In August I was motoring in the Sezela area, the heart of Illovo Sugar country. Thanks to good rains in July the cane there was looking beautiful. Rolling hills of emerald green, evidence on all sides of well-kept roads and fields, men on tractors going purposefully about their tasks, and in the distance the tall chimneys of the sugar mill – caught in one unforgettable frame were all the elements of the massive industry carved out of a wilderness that has underpinned the viability of Natal/KZN for more than a century and a half.
I felt a distinct pang. This was the world I was first drawn into when I joined CG Smith Sugar in January 1977 as assistant editor, then a year later editor, of its new house journal, Smithlink. To it – in the words of its first editor, Paddy Allen - “falls the honour of marking the merger of all the Smith group’s sugar interests into one company – C.G. Smith Sugar Ltd,” incorporating the four mills (Sezela, Umzimkulu, Gledhow and Pongola) and the Durban operations. And he added: “We’ll be building bridges between people, from Pongola in the north to Umzimkulu in the south . . . so that we get to know each other better.”
My CV of - in sequence - secretary, teacher, world traveller and Natal Mercury reporter proved to be a comfortable fit with the demands of the job. For the first 21 years the magazine’s page lay-out, subediting and headlines were the work of my husband, Colin Vineall, a newspaper journalist originally from the UK whose inimitable touch enlivened its pages hugely. Since his death in 1998 I have done the lot myself, ever grateful for what I learnt from watching an expert at work. In the past few years, the design of the front page cover has been the work of our techno-savvy Group Communications manager Chris Fitz-Gerald.
And now it’s time for me to leave. Thirty-nine years, 69 Smithlinks and 59 Illovos (Smithlink’s successor) later, I will lay down my editorial pen and go adventuring. The story of those 39 years of this company’s life in all its aspects – the successes and failures, highs and lows, floods, droughts, sports days, histories, centenaries, new ideas and methods, the move into Africa, the Zambian purchase, the UK connection, bold projects, the mission, the people – all have been faithfully captured in these pages and preserved in bound and indexed volumes in our archives.

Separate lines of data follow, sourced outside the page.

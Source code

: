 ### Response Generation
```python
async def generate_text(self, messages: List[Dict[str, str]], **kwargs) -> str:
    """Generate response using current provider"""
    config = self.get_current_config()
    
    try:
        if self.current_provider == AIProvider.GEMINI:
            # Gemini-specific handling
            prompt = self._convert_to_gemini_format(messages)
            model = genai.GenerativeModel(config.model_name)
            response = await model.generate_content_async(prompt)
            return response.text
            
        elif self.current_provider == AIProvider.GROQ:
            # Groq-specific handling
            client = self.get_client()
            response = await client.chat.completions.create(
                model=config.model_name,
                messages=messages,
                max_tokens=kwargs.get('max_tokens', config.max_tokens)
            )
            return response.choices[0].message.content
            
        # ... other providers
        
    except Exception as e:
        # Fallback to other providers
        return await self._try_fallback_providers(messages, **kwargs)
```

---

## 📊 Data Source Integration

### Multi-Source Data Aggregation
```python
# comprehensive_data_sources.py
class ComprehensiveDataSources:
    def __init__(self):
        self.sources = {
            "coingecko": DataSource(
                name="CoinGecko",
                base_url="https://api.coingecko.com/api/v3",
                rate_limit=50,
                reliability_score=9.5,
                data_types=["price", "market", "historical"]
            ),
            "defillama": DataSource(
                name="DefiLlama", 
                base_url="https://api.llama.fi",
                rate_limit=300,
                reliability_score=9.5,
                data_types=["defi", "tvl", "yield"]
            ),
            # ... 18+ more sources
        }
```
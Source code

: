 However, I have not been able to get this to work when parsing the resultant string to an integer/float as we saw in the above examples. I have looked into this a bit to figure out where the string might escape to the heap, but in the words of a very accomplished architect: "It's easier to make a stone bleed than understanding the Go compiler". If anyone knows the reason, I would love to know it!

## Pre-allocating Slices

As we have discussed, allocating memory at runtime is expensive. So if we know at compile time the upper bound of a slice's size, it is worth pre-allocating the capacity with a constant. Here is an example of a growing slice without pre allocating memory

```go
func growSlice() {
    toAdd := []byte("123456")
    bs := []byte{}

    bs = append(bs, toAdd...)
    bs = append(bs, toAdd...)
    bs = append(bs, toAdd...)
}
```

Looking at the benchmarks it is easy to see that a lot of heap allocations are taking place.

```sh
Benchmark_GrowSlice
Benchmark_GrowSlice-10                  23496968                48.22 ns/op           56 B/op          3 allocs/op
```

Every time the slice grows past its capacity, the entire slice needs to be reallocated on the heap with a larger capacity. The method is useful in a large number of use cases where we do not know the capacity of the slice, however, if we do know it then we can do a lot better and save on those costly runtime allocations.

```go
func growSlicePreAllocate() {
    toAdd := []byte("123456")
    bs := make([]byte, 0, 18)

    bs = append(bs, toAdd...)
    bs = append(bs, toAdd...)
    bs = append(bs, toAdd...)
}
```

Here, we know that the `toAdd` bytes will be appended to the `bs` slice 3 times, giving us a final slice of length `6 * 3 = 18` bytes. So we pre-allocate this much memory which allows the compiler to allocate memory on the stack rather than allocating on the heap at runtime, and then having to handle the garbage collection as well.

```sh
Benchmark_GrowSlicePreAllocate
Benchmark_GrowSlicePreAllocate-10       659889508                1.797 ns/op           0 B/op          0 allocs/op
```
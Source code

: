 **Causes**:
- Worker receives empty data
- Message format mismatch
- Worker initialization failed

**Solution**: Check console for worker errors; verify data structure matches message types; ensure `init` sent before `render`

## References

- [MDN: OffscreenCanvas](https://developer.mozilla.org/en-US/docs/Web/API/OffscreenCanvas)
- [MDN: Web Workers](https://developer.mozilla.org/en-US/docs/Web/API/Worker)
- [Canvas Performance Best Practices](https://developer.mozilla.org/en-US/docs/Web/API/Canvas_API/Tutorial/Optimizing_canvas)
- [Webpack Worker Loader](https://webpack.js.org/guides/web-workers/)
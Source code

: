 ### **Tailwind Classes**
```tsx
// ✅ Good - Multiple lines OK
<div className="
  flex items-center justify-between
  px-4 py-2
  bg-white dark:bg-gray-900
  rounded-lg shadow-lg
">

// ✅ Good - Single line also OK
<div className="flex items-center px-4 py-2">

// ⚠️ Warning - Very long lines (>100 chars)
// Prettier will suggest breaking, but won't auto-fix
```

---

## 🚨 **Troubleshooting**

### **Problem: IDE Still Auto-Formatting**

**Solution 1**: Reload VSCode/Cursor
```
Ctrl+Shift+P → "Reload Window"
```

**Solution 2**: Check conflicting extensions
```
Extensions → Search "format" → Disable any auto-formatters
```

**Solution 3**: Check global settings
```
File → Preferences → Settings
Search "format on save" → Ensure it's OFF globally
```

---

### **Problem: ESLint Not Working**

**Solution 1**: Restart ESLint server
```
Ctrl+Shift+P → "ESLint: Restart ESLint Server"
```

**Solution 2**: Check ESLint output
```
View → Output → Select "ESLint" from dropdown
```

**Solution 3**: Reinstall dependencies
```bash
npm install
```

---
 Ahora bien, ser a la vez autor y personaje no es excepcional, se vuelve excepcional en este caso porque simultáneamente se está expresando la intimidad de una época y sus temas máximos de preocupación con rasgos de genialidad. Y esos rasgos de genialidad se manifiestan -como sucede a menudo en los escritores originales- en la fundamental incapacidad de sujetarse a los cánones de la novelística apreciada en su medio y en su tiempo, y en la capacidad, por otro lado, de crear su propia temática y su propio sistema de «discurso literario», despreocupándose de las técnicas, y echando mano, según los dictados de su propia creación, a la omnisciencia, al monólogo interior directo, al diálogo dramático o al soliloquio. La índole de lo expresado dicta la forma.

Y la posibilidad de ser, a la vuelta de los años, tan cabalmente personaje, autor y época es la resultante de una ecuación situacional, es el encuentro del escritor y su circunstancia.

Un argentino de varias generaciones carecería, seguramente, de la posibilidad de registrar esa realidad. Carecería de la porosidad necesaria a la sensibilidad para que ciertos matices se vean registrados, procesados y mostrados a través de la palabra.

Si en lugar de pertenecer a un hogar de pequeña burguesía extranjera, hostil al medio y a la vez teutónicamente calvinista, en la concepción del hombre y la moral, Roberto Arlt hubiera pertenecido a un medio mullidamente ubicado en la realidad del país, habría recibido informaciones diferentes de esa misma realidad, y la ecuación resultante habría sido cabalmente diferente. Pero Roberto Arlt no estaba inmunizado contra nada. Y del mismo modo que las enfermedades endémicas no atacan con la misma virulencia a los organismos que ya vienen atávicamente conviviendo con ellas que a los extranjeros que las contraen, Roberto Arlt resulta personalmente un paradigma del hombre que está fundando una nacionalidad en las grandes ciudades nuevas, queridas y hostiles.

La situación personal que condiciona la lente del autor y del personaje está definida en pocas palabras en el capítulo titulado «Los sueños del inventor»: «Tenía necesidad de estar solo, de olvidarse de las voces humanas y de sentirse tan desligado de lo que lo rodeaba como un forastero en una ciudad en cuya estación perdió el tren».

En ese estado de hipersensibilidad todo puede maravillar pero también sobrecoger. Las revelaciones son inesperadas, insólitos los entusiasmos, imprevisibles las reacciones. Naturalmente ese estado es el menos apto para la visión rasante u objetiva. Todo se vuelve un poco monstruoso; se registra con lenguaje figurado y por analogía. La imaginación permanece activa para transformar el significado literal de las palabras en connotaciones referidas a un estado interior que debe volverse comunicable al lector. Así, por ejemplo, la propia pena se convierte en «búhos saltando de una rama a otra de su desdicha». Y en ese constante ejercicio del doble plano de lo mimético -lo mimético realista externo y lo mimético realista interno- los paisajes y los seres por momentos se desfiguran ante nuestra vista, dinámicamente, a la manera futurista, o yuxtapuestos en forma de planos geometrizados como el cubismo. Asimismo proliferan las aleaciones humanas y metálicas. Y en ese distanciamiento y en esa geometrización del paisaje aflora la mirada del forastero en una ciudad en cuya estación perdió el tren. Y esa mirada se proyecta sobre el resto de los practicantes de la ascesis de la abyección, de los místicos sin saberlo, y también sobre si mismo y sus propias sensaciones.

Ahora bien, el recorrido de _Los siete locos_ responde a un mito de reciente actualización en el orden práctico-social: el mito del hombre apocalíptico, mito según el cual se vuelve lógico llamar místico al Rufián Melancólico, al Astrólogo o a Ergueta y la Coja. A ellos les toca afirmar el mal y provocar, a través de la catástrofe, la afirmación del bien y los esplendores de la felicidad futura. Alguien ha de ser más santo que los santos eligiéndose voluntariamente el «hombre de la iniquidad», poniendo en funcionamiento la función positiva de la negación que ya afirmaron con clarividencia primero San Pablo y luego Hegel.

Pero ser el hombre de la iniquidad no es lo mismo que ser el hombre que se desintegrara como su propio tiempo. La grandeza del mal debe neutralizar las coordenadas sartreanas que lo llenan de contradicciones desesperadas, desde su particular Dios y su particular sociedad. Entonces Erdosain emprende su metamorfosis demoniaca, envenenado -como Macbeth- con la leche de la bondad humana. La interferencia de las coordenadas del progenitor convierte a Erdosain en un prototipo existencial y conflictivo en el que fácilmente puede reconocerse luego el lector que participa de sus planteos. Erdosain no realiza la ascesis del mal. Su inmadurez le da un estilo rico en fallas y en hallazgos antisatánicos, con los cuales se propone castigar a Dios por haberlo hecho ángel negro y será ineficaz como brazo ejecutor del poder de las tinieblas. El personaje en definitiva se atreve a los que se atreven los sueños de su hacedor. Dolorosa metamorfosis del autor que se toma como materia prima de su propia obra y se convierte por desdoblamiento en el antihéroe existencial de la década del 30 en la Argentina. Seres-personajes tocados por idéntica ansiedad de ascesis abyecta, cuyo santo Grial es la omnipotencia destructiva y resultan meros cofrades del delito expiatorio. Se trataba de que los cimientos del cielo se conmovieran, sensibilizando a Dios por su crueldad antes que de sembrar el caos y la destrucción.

It’s a record of which I am extremely proud. I have enjoyed saying: “I had three children and Smithlink ,” (Smithlink and Illovo having to me always been synonymous). To have been part of it has been a privilege and a pleasure. I am grateful for the insight I have been given into the background, the history, and the life of this great company and industry and the people who made and continue to make it all happen. My admiration for them knows no bounds, whether they work in the fields, the factories, the workshops, the laboratories, the clinics, the offices or the boardrooms.
Illovo Sugar has by a kind of osmosis over the years become part of my DNA, though I only discovered when I joined the company in 1977 that the bursary and scholarship for my degrees at Natal University in the 1950s were courtesy of the fund established by its founder, Sir Charles G Smith, in memory of his mother. I hope I have repaid that debt in some measure.
The future of the house journal Illovo is currently under review. This age of social media, email and various other ways of instant communication, “sound bites” and shrinking attention spans calls for different ways of spreading information. Except as an occasional consultant, I’ll be exiting the action in March 2016. I do so with a genuine “Thank you” for all that the company and its people have contributed to my life and with good wishes for your future happiness and success.